Of course. It’s such an interesting time! The whole world is in an unusual situation. The passage of time has been disrupted. We are faced with changes in everyday life, the basis of our existence, which we usually don’t even notice: the amount of time we spend with our family and children, enclosure in our own home, the inability to travel, and remote jobs, for example.

The hardest thing for me was realizing the improbability of the situation of being cut off from the world: half-empty airports, the inability to travel and move freely, empty city streets, a feeling of the unreality of what was happening, and the strange passage of time. Nowadays there are many jokes about the year we have missed. Yes, there’s a feeling that something important has been missed, or didn’t take place, though a lot has been done during this period. However, it seemed to be a different life altogether. Not the one that was expected in 2019 and roughly laid out and outlined. Consciousness plays games with us, and, of course, this is reflected in my paintings. I hope that all the lockdown adventures will finish by March: then, to make up for lost time, we’ll have to live two years in one. (Smiling)

Are you interested in other art movements besides abstractionism?
Do you plan to work on them?

Probably.
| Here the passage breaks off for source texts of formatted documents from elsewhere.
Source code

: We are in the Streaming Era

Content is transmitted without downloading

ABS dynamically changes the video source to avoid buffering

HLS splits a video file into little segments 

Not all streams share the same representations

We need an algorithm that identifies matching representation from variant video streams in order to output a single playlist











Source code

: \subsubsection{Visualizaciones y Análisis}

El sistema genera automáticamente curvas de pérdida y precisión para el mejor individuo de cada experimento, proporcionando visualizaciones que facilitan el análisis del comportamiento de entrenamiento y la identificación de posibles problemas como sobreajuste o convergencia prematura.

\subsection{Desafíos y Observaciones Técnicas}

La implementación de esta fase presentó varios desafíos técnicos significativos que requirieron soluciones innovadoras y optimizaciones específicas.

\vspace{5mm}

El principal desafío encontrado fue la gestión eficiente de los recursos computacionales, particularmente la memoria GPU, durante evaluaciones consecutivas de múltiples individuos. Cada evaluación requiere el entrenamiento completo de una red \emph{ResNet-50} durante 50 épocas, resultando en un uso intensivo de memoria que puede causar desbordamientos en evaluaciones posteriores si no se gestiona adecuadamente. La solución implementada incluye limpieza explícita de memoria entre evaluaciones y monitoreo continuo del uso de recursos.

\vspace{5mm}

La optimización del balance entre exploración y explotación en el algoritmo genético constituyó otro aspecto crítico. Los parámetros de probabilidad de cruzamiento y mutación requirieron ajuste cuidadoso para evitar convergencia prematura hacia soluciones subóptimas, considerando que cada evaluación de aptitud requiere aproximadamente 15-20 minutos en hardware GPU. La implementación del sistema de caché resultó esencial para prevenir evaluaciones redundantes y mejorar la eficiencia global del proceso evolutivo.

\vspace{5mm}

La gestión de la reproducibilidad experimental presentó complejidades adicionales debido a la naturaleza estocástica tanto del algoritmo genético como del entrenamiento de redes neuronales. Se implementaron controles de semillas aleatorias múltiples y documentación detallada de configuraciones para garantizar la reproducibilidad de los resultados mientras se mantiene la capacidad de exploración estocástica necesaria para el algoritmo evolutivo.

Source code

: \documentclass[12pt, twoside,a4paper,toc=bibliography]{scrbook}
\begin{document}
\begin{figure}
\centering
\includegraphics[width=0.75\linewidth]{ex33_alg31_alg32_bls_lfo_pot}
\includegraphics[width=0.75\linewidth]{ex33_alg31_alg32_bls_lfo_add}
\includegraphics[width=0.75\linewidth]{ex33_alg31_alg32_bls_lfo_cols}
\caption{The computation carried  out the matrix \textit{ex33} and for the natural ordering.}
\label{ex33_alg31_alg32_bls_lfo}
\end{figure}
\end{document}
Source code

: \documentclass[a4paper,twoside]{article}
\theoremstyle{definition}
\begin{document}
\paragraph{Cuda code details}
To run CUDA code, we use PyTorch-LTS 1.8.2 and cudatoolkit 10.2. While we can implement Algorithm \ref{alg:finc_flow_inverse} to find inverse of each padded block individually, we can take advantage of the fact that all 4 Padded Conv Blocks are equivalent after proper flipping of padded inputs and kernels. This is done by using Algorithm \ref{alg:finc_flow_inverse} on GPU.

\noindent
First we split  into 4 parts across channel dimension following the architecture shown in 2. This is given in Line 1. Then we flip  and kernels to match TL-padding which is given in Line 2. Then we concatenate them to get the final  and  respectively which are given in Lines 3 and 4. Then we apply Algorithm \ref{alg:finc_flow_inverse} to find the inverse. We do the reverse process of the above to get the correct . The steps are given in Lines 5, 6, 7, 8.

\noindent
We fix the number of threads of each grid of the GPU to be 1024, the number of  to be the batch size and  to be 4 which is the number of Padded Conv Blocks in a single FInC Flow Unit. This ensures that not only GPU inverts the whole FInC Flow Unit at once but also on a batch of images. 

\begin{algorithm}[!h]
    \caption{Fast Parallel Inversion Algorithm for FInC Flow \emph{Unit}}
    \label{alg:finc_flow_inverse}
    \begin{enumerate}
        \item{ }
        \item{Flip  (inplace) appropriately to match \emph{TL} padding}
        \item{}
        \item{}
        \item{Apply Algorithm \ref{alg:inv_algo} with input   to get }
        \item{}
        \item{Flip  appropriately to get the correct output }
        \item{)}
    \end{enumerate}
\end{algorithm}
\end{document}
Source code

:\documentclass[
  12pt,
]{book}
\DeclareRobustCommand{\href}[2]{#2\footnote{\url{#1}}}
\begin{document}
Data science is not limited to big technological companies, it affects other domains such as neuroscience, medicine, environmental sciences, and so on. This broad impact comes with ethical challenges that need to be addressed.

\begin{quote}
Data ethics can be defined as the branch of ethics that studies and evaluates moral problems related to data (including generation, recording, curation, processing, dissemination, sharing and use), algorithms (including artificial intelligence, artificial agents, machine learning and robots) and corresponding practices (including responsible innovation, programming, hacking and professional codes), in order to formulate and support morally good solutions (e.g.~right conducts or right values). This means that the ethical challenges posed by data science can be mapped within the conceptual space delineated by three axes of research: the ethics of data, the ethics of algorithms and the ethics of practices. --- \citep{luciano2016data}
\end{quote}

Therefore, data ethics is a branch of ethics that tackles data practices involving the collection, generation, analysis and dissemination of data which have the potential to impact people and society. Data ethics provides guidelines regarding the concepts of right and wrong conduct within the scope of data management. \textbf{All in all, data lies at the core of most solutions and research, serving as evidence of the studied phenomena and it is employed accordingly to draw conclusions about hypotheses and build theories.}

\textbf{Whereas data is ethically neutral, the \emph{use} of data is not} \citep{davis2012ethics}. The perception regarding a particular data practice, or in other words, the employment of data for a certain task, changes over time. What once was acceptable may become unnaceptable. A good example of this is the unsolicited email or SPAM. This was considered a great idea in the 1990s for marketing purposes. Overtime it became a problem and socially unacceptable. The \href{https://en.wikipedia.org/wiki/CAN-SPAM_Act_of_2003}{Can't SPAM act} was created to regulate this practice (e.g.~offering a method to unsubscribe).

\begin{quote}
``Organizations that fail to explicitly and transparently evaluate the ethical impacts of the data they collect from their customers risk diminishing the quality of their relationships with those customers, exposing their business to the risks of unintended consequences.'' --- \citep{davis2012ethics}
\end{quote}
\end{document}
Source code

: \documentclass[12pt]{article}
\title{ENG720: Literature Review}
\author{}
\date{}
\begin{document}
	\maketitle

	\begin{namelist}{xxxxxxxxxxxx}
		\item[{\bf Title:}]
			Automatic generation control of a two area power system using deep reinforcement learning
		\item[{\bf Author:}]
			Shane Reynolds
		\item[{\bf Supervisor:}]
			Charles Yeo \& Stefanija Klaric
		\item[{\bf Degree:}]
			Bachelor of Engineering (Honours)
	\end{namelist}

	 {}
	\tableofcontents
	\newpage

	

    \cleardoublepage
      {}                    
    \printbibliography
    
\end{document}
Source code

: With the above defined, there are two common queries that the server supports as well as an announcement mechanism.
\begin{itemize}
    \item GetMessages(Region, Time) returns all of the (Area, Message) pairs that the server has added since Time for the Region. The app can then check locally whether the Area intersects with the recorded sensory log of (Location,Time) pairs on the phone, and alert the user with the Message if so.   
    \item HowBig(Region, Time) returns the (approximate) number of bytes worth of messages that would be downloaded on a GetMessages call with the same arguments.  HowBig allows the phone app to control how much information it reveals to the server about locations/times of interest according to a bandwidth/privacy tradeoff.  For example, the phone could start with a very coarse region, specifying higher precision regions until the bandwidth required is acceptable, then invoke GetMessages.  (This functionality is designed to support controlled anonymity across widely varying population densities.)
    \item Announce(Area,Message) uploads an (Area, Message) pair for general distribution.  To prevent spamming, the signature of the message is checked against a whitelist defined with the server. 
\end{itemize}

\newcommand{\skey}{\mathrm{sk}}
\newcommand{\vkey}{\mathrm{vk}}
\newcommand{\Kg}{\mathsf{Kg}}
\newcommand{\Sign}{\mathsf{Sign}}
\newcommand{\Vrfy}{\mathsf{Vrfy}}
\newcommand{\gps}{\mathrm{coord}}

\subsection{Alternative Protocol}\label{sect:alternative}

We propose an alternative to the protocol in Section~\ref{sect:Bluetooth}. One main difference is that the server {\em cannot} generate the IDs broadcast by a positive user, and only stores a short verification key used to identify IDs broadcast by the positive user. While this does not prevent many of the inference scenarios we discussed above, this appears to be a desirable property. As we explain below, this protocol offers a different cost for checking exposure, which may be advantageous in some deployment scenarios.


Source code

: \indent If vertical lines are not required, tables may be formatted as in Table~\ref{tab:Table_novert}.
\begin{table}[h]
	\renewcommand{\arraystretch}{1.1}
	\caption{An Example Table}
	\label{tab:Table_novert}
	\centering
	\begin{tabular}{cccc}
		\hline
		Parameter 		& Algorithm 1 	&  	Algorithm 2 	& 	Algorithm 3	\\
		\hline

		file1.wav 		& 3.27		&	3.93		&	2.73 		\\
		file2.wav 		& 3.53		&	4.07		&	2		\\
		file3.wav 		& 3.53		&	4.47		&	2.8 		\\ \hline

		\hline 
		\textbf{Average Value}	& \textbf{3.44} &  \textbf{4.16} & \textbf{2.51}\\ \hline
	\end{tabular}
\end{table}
I always swim against the tide. I often tell myself: “listen to the wind and move along with it.” But first of all, I strive to be honest with myself. From my experience as a consultant, I understand that this is the most challenging thing of all. If I don’t want any borders and barriers deep down, I don’t build them. I’m even suspicious of punctuation marks! (Laughing)

Of course, I like many works from different movements, but I only act based on my inner feelings. Many artists have switched from hyperrealism to abstraction and vice versa. I’m always learning, trying new things, and getting inspired by other artists’ work. No one knows what will eventually come out of it. Freedom and movement are the main things for me.

When you took your first steps in painting, did you have a mentor or spiritual guide to help and advise you? Or did you take this path all by yourself?

I learned from everyone who allowed me to be free, but mostly I focused on my own understanding and feelings. It’s impossible to take a completely independent path: we live in a particular environment, and it impacts us every second. It’s impossible to resist, and thus we are predominantly the result of these endless influences. The only difference is how we transform these influences and what we then do with them. I’ve been painting for a long time, but I always take time for breaks, retreats, and growth.

Have you ever wondered about your paintings’ destiny after their sale?

I try to let them go. It’s the same with children: to have a fully-fledged relationship with your adult kid, you need to go through a separation period.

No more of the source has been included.